We’ll start with the basics, and then get more nuanced. Titan is a new keyword found only on minions. This main difference between a regular minion and Titan minion is the following:
- Each Titan minion has 3 activated abilities.
- Each turn, Titan minions can use 1 of their 3 abilities instead of attacking.
- Titan minions can only use each ability once.
- After a Titan minion has used all 3 abilities, it will be able to attack like a regular minion.

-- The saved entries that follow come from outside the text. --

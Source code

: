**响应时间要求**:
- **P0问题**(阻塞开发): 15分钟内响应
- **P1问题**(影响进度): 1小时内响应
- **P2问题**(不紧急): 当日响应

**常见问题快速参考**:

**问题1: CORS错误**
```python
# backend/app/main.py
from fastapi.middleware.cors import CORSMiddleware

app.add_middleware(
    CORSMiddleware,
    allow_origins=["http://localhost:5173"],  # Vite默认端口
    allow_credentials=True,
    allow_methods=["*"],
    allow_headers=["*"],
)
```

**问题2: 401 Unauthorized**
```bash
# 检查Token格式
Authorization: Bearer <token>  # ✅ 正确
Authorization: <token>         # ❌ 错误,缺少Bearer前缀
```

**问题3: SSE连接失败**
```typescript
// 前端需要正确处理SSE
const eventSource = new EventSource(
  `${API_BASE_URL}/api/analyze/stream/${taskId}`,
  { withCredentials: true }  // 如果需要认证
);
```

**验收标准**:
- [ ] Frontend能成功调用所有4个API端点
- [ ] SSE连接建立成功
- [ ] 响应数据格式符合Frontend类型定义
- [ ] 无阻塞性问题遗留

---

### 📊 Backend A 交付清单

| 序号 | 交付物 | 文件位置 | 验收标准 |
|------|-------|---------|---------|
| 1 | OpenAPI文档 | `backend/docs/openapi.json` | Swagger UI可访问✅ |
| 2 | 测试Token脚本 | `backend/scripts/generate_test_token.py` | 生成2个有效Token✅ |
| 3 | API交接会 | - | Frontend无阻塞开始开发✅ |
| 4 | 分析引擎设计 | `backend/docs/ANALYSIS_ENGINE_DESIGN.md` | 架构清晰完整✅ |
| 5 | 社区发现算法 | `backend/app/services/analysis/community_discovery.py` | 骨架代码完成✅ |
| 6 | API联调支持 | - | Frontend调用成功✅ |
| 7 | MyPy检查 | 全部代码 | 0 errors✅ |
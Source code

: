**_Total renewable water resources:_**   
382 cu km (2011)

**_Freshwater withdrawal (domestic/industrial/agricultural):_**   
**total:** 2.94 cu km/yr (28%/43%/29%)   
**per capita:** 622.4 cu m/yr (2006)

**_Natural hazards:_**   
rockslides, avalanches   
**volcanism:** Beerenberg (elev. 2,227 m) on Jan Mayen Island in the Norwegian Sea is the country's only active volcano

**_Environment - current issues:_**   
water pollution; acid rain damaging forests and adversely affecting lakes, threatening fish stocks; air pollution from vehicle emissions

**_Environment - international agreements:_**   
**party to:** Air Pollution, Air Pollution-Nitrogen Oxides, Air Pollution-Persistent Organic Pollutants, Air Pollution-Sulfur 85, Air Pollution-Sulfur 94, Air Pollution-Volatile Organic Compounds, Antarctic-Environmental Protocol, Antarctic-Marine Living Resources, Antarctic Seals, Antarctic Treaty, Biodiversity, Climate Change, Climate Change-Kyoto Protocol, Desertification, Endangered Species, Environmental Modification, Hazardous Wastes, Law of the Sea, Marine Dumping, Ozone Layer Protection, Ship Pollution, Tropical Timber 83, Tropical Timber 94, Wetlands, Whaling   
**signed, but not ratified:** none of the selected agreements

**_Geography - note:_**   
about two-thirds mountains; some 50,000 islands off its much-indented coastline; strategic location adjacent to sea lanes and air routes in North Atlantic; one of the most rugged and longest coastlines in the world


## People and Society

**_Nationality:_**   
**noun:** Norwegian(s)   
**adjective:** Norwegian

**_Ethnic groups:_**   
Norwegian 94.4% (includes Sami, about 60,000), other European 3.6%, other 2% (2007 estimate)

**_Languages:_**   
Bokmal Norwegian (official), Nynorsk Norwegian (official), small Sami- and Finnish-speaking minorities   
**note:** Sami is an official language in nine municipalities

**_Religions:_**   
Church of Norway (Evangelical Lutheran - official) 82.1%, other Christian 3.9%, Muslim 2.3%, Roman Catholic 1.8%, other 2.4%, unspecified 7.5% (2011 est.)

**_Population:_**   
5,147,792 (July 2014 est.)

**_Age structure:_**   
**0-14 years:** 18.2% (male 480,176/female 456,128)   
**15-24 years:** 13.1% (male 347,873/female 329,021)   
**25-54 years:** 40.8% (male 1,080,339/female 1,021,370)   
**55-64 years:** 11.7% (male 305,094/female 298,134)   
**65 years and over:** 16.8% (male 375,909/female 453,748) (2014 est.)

For templating reasons, Titan minions do not show what their abilities are in their card textbox. In game, you can hover over a Titan minion in order to see the Titan’s abilities in the form of tooltips. These tooltips will show a lock icon in the top right corner after an ability is used. You can also inspect a Titan minion in the Collection Manager to see all of the Titan’s abilities. From now on, I will refer to Titan minions simply as “Titans”.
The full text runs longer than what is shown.